Submit a preliminary plat to all authorities required by Sections 111 to 119 of Act 288 of the Michigan Public Acts of 1967.
2.
Submit to the City Clerk a list of all such authorities certifying that such list shows all authorities as required by Sections 111 to 119.
3.
Submit to the City Clerk all approved copies of the preliminary plat after all of the necessary approvals have been secured.
Upon receipt of all of the necessary approved copies of the preliminary plat the City Clerk shall forward the same to the City Engineer and the City Planning Director for their review. The City Engineer and the City Planning Director shall advise the City Planning Commission and the City Commission whether such preliminary plat meets all of the conditions for approval set forth in the tentative approval of the preliminary plat by the City Commission. If all such conditions have been met, the City Commission shall grant final approval of the preliminary plat. The City Commission shall take action either granting final approval or rejecting the preliminary plat within twenty (20) days of its submission to the City Clerk. The City Commission shall instruct the City Clerk to notify the proprietor of approval or rejection in writing, and if rejected, to give reasons. All proceedings hereunder shall be noted by the City Clerk in the minutes of the meeting and shall be open for inspection. Final approval of the preliminary plat under this Section shall confer upon the proprietor for a period of two (2) years from the date of approval, the conditional right that the general terms and conditions under which preliminary approval was granted will not be changed. The two-year period may be extended if applied for by the proprietor and granted by the City Commission in writing. If such an extension is granted, the City Commission shall direct the City Clerk to send written notice of such extension to the other approving authorities as listed on the list submitted by the proprietor pursuant to Section 5.332(a)(2) hereof.

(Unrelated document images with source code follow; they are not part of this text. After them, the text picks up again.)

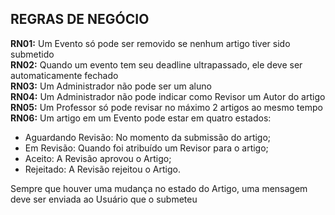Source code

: ## REGRAS DE NEGÓCIO ##
**RN01:** Um Evento só pode ser removido se nenhum artigo tiver sido submetido  
**RN02:** Quando um evento tem seu deadline ultrapassado, ele deve ser automaticamente fechado  
**RN03:** Um Administrador não pode ser um aluno  
**RN04:** Um Administrador não pode indicar como Revisor um Autor do artigo  
**RN05:** Um Professor só pode revisar no máximo 2 artigos ao mesmo tempo  
**RN06:** Um artigo em um Evento pode estar em quatro estados:  
  * Aguardando Revisão: No momento da submissão do artigo;
  * Em Revisão: Quando foi atribuído um Revisor para o artigo;  
  * Aceito: A Revisão aprovou o Artigo;  
  * Rejeitado: A Revisão rejeitou o Artigo.  

Sempre que houver uma mudança no estado do Artigo, uma mensagem deve ser enviada ao Usuário que o submeteu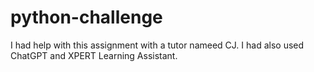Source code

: # python-challenge
I had help with this assignment with a tutor nameed CJ.
I had also used ChatGPT and XPERT Learning Assistant.
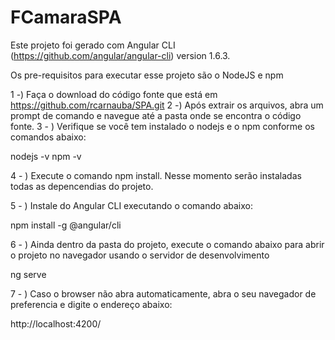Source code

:# FCamaraSPA

Este projeto foi gerado com Angular CLI (https://github.com/angular/angular-cli) version 1.6.3.

Os pre-requisitos para executar esse projeto são o NodeJS e npm

1 -) Faça o download do código fonte que está em  https://github.com/rcarnauba/SPA.git
2 -) Após extrair os arquivos, abra um prompt de comando e navegue até a pasta onde se encontra o código fonte.
3 - ) Verifique se você tem instalado o nodejs e o npm conforme os comandos abaixo:

nodejs -v
npm -v 

4 - ) Execute o comando npm install. Nesse momento serão instaladas todas as depencendias do projeto.

5 - ) Instale do Angular CLI executando o comando abaixo:

npm install -g @angular/cli

6 - ) Ainda dentro da pasta do projeto, execute o comando abaixo para abrir o projeto no navegador usando o servidor de desenvolvimento

ng serve

7 - ) Caso o browser não abra automaticamente, abra o seu navegador de preferencia e digite o endereço abaixo:

http://localhost:4200/

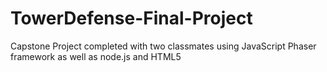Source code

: # TowerDefense-Final-Project
Capstone Project completed with two classmates using JavaScript Phaser framework as well as node.js and HTML5
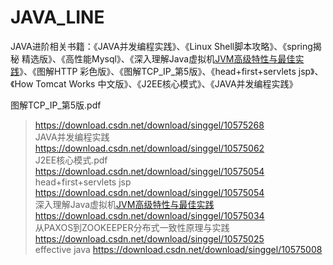 # JAVA_LINE
JAVA进阶相关书籍：《JAVA并发编程实践》、《Linux Shell脚本攻略》、《spring揭秘 精选版》、《高性能Mysql》、《深入理解Java虚拟机[JVM高级特性与最佳实践](周志明)》、《图解HTTP 彩色版》、《图解TCP_IP_第5版》、《head+first+servlets jsp》、《How Tomcat Works 中文版》、《J2EE核心模式》、《JAVA并发编程实践》  

图解TCP_IP_第5版.pdf
>https://download.csdn.net/download/singgel/10575268  
JAVA并发编程实践
>https://download.csdn.net/download/singgel/10575062  
J2EE核心模式.pdf
>https://download.csdn.net/download/singgel/10575054  
head+first+servlets jsp
>https://download.csdn.net/download/singgel/10575054  
深入理解Java虚拟机[JVM高级特性与最佳实践](周志明)
>https://download.csdn.net/download/singgel/10575034  
从PAXOS到ZOOKEEPER分布式一致性原理与实践
>https://download.csdn.net/download/singgel/10575025  
effective java
>https://download.csdn.net/download/singgel/10575008
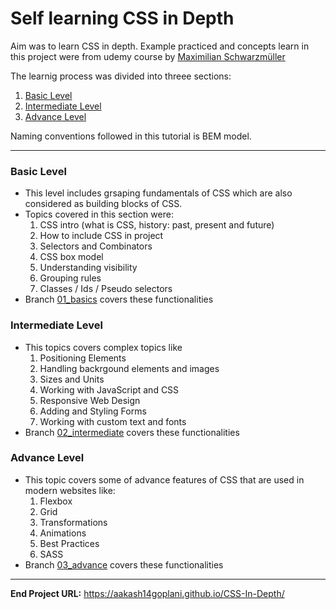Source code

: # Self learning CSS in Depth

Aim was to learn CSS in depth. Example practiced and concepts learn in this project were from udemy course by [Maximilian Schwarzmüller](https://www.udemy.com/course/css-the-complete-guide-incl-flexbox-grid-sass)

The learnig process was divided into threee sections:

1. [Basic Level](#basic-level)
2. [Intermediate Level](#intermediate-level)
3. [Advance Level](#advance-level)

Naming conventions followed in this tutorial is BEM model.

---

### Basic Level

- This level includes grsaping fundamentals of CSS which are also considered as building blocks of CSS.
- Topics covered in this section were:
  1.  CSS intro (what is CSS, history: past, present and future)
  2.  How to include CSS in project
  3.  Selectors and Combinators
  4.  CSS box model
  5.  Understanding visibility
  6.  Grouping rules
  7.  Classes / Ids / Pseudo selectors
- Branch [01_basics](https://github.com/aakash14goplani/CSS-In-Depth/tree/01_basics) covers these functionalities

### Intermediate Level

- This topics covers complex topics like
  1.  Positioning Elements
  2.  Handling backrgound elements and images
  3.  Sizes and Units
  4.  Working with JavaScript and CSS
  5.  Responsive Web Design
  6.  Adding and Styling Forms
  7.  Working with custom text and fonts
- Branch [02_intermediate](https://github.com/aakash14goplani/CSS-In-Depth/tree/02_intermediate) covers these functionalities

### Advance Level

- This topic covers some of advance features of CSS that are used in modern websites like:
  1.  Flexbox
  2.  Grid
  3.  Transformations
  4.  Animations
  5.  Best Practices
  6.  SASS
- Branch [03_advance](https://github.com/aakash14goplani/CSS-In-Depth/tree/03_advance) covers these functionalities

---

**End Project URL:** https://aakash14goplani.github.io/CSS-In-Depth/
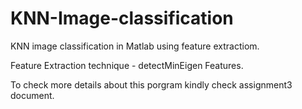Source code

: # KNN-Image-classification


KNN image classification in Matlab using feature extractiom.

Feature Extraction technique - detectMinEigen Features.

To check more details about this porgram kindly check assignment3 document.
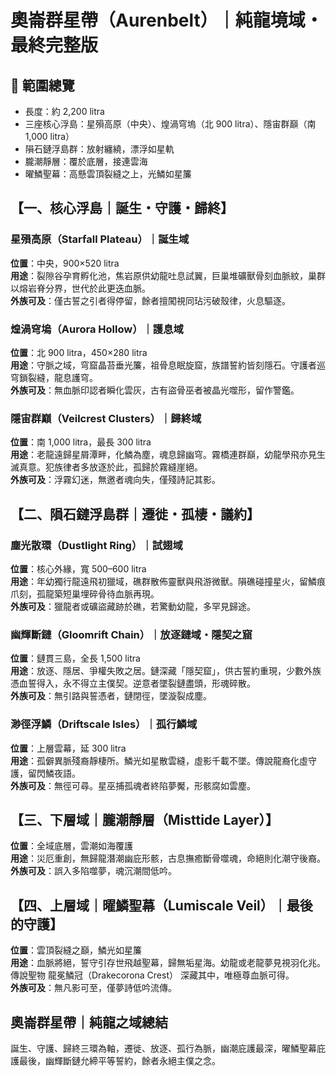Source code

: 
# 奧崙群星帶（Aurenbelt）｜純龍境域・最終完整版

## 📐 範圍總覽

- 長度：約 2,200 litra
- 三座核心浮島：星殞高原（中央）、煌渦穹塢（北 900 litra）、隱宙群巔（南 1,000 litra）
- 隕石鏈浮島群：放射纏繞，漂浮如星軌
- 朧潮靜層：覆於底層，接連雲海
- 曜鱗聖幕：高懸雲頂裂縫之上，光鱗如星簾

## 【一、核心浮島｜誕生・守護・歸終】

### 星殞高原（Starfall Plateau）｜誕生域
**位置**：中央，900×520 litra  
**用途**：裂隙谷孕育孵化池，焦岩原供幼龍吐息試翼，巨巢堆礦獸骨刻血脈紋，巢群以熔岩脊分界，世代於此更迭血脈。  
**外族可及**：僅古誓之引者得停留，餘者擅闖視同玷污破殼律，火息驅逐。

### 煌渦穹塢（Aurora Hollow）｜護息域
**位置**：北 900 litra，450×280 litra  
**用途**：守脈之域，穹窟晶苔垂光簾，祖骨息眠旋窟，族譜誓約皆刻隱石。守護者巡穹鎖裂縫，龍息護穹。  
**外族可及**：無血脈印認者瞬化雲灰，古有盜骨巫者被晶光噬形，留作警鑑。

### 隱宙群巔（Veilcrest Clusters）｜歸終域
**位置**：南 1,000 litra，最長 300 litra  
**用途**：老龍遠歸星屑潭畔，化鱗為塵，魂息歸幽穹。霧橋連群巔，幼龍學飛亦見生滅真意。犯族律者多放逐於此，孤歸於霧縫崖絕。  
**外族可及**：浮霧幻迷，無邀者魂向失，僅殘詩記其影。

## 【二、隕石鏈浮島群｜遷徙・孤棲・議約】

### 塵光散環（Dustlight Ring）｜試翅域
**位置**：核心外緣，寬 500–600 litra  
**用途**：年幼獨行龍遠飛初獵域，礁群散佈靈獸與飛游微獸。隕礁碰撞星火，留鱗痕爪刻，孤龍築短巢埋碎骨待血脈再現。  
**外族可及**：獵龍者或礦盜藏跡於礁，若驚動幼龍，多罕見歸途。

### 幽輝斷鏈（Gloomrift Chain）｜放逐鏈域・隱契之窟
**位置**：鏈貫三島，全長 1,500 litra  
**用途**：放逐、隱居、爭權失敗之居。鏈深藏「隱契窟」，供古誓約重現，少數外族憑血誓得入，永不得立主僕契。逆意者墜裂鏈盡頭，形魂碎散。  
**外族可及**：無引路與誓憑者，鏈閉徑，墜漩裂成塵。

### 渺徑浮鱗（Driftscale Isles）｜孤行鱗域
**位置**：上層雲幕，延 300 litra  
**用途**：孤僻異脈殘裔靜棲所。鱗光如星散雲縫，虛影千載不墜。傳說龍裔化虛守護，留閃鱗夜語。  
**外族可及**：無徑可尋。星巫捕孤魂者終陷夢魘，形骸腐如雲塵。

## 【三、下層域｜朧潮靜層（Misttide Layer）】

**位置**：全域底層，雲潮如海覆護  
**用途**：災厄重創，無歸龍潛潮幽庇形骸，古息撫癒斷骨噬魂，命絕則化潮守後裔。  
**外族可及**：誤入多陷噬夢，魂沉潮間低吟。

## 【四、上層域｜曜鱗聖幕（Lumiscale Veil）｜最後的守護】

**位置**：雲頂裂縫之巔，鱗光如星簾  
**用途**：血脈將絕，誓守引存世飛越聖幕，歸無垢星海。幼龍或老龍夢見視羽化兆。傳說聖物 龍冕鱗冠（Drakecorona Crest） 深藏其中，唯極尊血脈可得。  
**外族可及**：無凡影可至，僅夢詩低吟流傳。

## 奧崙群星帶｜純龍之域總結

誕生、守護、歸終三環為軸，遷徙、放逐、孤行為脈，幽潮庇護最深，曜鱗聖幕庇護最後，幽輝斷鏈允締平等誓約，餘者永絕主僕之念。
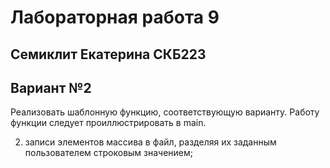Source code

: # Лабораторная работа 9

## Семиклит Екатерина СКБ223
## Вариант №2

Реализовать шаблонную функцию, соответствующую варианту.
Работу функции следует проиллюстрировать в main. 


2. записи элементов массива в файл, разделяя их заданным пользователем строковым значением;
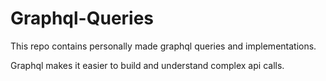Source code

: # Graphql-Queries
 This repo contains personally made graphql queries and implementations.

Graphql makes it easier to build and understand complex api calls.
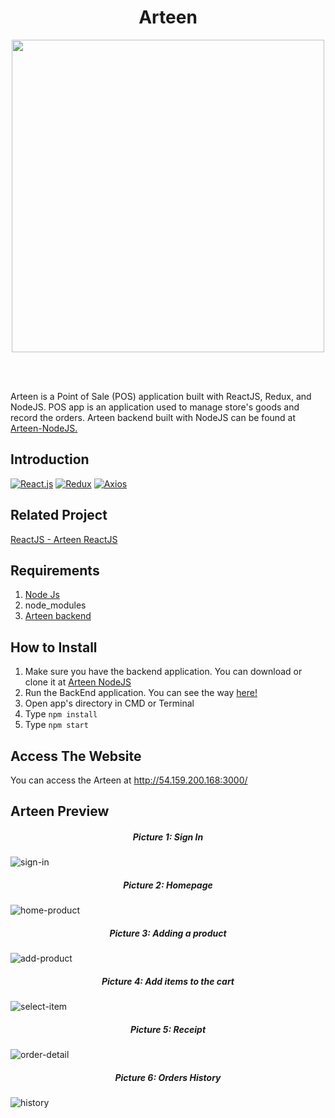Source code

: <h1 align='center'>Arteen</h1>

<p align='center'>
  <a href='https://reactjs.org/'>
  <img width="500" src='https://cdn-images-1.medium.com/max/1600/1*-B6I9Z__mLkkiSShRLR4iQ.png' />
  </a>
</p>

<br>
<br>


Arteen is a Point of Sale (POS) application built with ReactJS, Redux, and NodeJS. POS app is an application used to manage store's goods and record the orders. Arteen backend built with NodeJS can be found at <a href="https://github.com/TaufanP/Arteen-NodeJS">Arteen-NodeJS.</a>


## Introduction
[![React.js](https://img.shields.io/badge/React-16.12.0-blue.svg?style=rounded-square)](https://facebook.github.io/react/)
[![Redux](https://img.shields.io/badge/Redux-v.4.0.5-purple.svg?style=rounded-square)](https://redux.js.org/)
[![Axios](https://img.shields.io/badge/Axios-v.0.19.2-66a1ff.svg?style=rounded-square)](https://github.com/axios/axios)

## Related Project
<a href="https://github.com/TaufanP/Arteen-ReactJS">ReactJS - Arteen ReactJS</a>


## Requirements
1. <a href="https://nodejs.org/en/download/">Node Js</a>
2. node_modules
3. <a href="https://github.com/TaufanP/Arteen-NodeJS">Arteen backend</a>

## How to Install
1. Make sure you have the backend application. You can download or clone it at <a href="https://github.com/TaufanP/Arteen-NodeJS">Arteen NodeJS</a>
2. Run the BackEnd application. You can see the way <a href="https://github.com/TaufanP/Arteen-NodeJS" >here!</a>
3. Open app's directory in CMD or Terminal
4. Type ` npm install `
5. Type ` npm start `

## Access The Website
You can access the Arteen at <a target="_blank">http://54.159.200.168:3000/</a>

## Arteen Preview
<h5 align='center'>Picture 1: Sign In</h5>

![sign-in](https://user-images.githubusercontent.com/33638021/79171851-54cb9180-7e1d-11ea-82a7-ca3f75a64264.png)

<h5 align='center'>Picture 2: Homepage</h5>

![home-product](https://user-images.githubusercontent.com/33638021/79171860-585f1880-7e1d-11ea-8442-b58a7836bcbc.png)

<h5 align='center'>Picture 3: Adding a product</h5>

![add-product](https://user-images.githubusercontent.com/33638021/79171855-56955500-7e1d-11ea-88a0-6c5a4c21626a.png)

<h5 align='center'>Picture 4: Add items to the cart</h5>

![select-item](https://user-images.githubusercontent.com/33638021/79171866-5a28dc00-7e1d-11ea-88f9-3f7c6d4a1ccd.png)

<h5 align='center'>Picture 5: Receipt</h5>

![order-detail](https://user-images.githubusercontent.com/33638021/79171864-59904580-7e1d-11ea-9640-c7ceedd4d912.png)

<h5 align='center'>Picture 6: Orders History</h5>

![history](https://user-images.githubusercontent.com/33638021/79171858-57c68200-7e1d-11ea-8410-d591d81afd23.png)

(Ord. No. 69-85, 11-18-69)
(1)
After obtaining final approval of the preliminary plat by the City Commission as provided in Section 5.332(b) hereof, the proprietor shall cause a survey and five (5) true plats thereof to be made by a Surveyor. Said final plat shall conform to the requirements of the Subdivision Control Act and of this Chapter. The proprietor shall submit to the City Clerk five (5) true copies of said final plat, or six (6) true copies if the proprietor requests an additional copy to be returned to him or her, together with a check in the amount of twenty dollars ($20.00) payable to the Kent County Treasurer for the filing and recording fee pursuant to Section 241(1) of Act 288 of 1967. The proprietor may, at his or her option, submit one (1) reproducible copy of the final plat in accordance with the provisions of Rule 104(4) promulgated by the Michigan Department of Treasury in lieu of the number of copies required above. Prior to submitting the final plat to the City Clerk, the proprietor shall submit the final plat to the Kent County Drain Commissioner and/or the Board of County Road Commissioners of Kent County for their approval, if such approval is required by the Subdivision Control Act. A final plat shall not be accepted by the City Clerk after the date of expiration of the preliminary plat approval and any extensions thereof, as provided under Section 5.332(b) hereof.
(2)
All improvements in the development of the subdivision shall conform to the standards and requirements of the City of Grand Rapids as may be set forth in the City Code, the current Standard Construction Specifications of the City, published rules and regulations adopted hereunder or the provisions of this Chapter. Plans and specifications for public improvements provided by the proprietor at his or her own expense, shall be prepared by a Registered Professional Civil Engineer and shall bear the countersignature of the City Engineer, or his or her duly appointed representative. Provided, however, Plans and specifications for public improvements in whole or in part to be provided by use of public funds shall be prepared by or under the direction of and subject to the approval of the City Engineer.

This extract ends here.